# Sew Ins- Fully Closed vs Hair Left Out



## detroitdiva (May 7, 2006)

I'm thinking of getting hair extensions. Should I go to a salon? My friend does hair and very well but she tends to fully close her sew ins. I think they look great but a lot of people say they look "wig"ish so my question for you ladies is, is it possible to get a fully closed sew-in that doesn't look wiggish or must some hair be left out? (Talking about a straight style weave, not curly) If so, how? Also, does it matter what design your cornrows are braided? I've seen people use the circular technique and others braid str8 to the back. I've heard of people braiding str8 across too, so what's the difference? Does it depend on the style youre getting? I appreciate all comments that can be made about this subject.


----------



## michko970 (May 7, 2006)

I agree that the fully sewn look "wiggish" at least on every head I have seen ( I work in a beauty supply/wig store) I would go with the partial head leaving some out if you can get the texture of your hair to match that of the weave.

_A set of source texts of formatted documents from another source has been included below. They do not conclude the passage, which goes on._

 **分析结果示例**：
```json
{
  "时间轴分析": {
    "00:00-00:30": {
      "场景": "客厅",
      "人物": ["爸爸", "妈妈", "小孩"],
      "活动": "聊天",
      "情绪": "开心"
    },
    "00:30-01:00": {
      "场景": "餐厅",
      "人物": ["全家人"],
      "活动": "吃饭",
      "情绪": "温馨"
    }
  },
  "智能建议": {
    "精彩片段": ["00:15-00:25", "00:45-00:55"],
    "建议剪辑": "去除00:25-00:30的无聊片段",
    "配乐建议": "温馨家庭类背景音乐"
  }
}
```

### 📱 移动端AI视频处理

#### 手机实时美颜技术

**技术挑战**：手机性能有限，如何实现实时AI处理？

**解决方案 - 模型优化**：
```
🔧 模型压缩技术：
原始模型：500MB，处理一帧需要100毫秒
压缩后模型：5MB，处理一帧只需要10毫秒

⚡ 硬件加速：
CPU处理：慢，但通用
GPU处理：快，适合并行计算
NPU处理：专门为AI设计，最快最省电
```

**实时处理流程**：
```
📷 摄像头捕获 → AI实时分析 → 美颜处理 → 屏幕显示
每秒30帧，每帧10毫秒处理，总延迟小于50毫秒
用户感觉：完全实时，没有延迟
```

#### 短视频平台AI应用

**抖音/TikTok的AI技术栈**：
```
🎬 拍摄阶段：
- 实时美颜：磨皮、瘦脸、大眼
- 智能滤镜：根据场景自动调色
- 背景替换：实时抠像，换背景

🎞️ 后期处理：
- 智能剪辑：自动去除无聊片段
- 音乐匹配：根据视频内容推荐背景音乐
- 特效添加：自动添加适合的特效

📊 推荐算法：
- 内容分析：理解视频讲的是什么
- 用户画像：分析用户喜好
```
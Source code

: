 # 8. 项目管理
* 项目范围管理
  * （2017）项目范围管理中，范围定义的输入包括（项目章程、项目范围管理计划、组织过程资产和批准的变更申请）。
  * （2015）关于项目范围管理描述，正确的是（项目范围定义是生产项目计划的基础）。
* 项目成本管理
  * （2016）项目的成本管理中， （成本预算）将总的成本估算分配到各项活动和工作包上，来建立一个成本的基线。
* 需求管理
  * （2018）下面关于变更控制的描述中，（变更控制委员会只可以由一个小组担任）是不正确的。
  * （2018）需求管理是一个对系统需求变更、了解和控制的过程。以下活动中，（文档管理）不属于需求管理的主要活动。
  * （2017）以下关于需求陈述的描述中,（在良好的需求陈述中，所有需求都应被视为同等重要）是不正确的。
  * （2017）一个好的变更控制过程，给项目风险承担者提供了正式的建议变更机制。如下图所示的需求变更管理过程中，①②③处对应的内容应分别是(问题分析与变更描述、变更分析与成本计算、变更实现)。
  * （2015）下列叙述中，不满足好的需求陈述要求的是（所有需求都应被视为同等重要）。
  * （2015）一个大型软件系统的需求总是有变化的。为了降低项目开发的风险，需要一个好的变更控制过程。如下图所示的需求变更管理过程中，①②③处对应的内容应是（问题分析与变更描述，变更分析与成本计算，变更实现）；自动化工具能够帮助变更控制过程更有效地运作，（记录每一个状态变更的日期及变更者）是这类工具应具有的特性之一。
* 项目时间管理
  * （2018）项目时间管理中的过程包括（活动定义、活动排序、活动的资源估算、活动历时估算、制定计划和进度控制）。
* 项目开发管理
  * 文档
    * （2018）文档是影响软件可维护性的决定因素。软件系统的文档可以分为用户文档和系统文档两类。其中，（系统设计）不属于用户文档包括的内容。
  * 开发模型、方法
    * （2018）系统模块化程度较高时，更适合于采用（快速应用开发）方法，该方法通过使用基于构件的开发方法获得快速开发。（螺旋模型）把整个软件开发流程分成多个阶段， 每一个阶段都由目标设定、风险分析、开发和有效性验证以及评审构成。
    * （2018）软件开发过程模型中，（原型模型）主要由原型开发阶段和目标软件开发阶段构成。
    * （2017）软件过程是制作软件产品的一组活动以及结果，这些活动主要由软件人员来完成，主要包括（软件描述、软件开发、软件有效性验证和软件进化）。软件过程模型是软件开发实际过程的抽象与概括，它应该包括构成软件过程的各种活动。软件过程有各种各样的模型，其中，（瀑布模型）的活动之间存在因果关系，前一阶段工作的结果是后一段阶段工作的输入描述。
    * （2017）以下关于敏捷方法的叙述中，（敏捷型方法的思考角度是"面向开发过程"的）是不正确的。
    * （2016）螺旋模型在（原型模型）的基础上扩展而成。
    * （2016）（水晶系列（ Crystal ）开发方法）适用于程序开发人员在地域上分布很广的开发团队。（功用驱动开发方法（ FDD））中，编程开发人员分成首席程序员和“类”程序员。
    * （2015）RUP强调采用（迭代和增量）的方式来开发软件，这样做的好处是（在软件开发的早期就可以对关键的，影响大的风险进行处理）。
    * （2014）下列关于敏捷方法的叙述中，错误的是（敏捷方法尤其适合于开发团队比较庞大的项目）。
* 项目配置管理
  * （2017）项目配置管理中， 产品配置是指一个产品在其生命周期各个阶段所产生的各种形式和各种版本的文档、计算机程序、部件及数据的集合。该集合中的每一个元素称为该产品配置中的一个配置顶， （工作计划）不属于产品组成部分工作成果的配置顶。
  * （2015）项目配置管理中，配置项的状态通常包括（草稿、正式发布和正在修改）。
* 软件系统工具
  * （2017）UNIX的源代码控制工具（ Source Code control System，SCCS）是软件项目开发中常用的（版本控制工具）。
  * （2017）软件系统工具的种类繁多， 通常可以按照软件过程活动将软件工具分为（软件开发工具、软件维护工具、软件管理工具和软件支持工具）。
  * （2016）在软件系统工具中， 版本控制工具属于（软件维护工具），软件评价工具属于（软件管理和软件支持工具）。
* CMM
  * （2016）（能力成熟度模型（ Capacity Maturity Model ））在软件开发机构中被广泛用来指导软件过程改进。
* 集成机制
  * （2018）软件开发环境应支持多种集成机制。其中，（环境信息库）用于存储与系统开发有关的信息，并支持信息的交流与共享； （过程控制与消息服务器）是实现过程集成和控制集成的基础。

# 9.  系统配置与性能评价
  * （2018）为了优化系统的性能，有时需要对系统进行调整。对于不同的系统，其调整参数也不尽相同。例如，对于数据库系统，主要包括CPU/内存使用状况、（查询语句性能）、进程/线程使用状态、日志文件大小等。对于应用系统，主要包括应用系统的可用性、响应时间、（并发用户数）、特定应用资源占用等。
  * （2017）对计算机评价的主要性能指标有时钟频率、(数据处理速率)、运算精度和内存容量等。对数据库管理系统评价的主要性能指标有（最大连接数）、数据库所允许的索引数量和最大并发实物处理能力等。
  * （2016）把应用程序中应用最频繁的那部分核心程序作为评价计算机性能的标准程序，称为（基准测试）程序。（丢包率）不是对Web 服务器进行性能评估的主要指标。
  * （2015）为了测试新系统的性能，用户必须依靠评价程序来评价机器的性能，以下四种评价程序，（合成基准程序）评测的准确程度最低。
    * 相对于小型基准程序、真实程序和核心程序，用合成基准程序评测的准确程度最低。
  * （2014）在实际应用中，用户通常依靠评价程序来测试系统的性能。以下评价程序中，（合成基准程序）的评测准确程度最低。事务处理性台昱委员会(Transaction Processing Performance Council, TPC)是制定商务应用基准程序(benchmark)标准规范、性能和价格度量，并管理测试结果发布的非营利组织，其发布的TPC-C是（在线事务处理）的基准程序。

Also essential to the style/outcome of the job is how the cornrows are braided. the style you are wishing to obtain and natural part in the front of your hair (middle/side) should dictate how the cornrows are braided in because this is the foundation to how your hair will lay.


----------



## NYAngel98 (May 7, 2006)

I'm not very up to par with weaves, but I wouldn't go for the closed look.... doesn't look as natural IMO


----------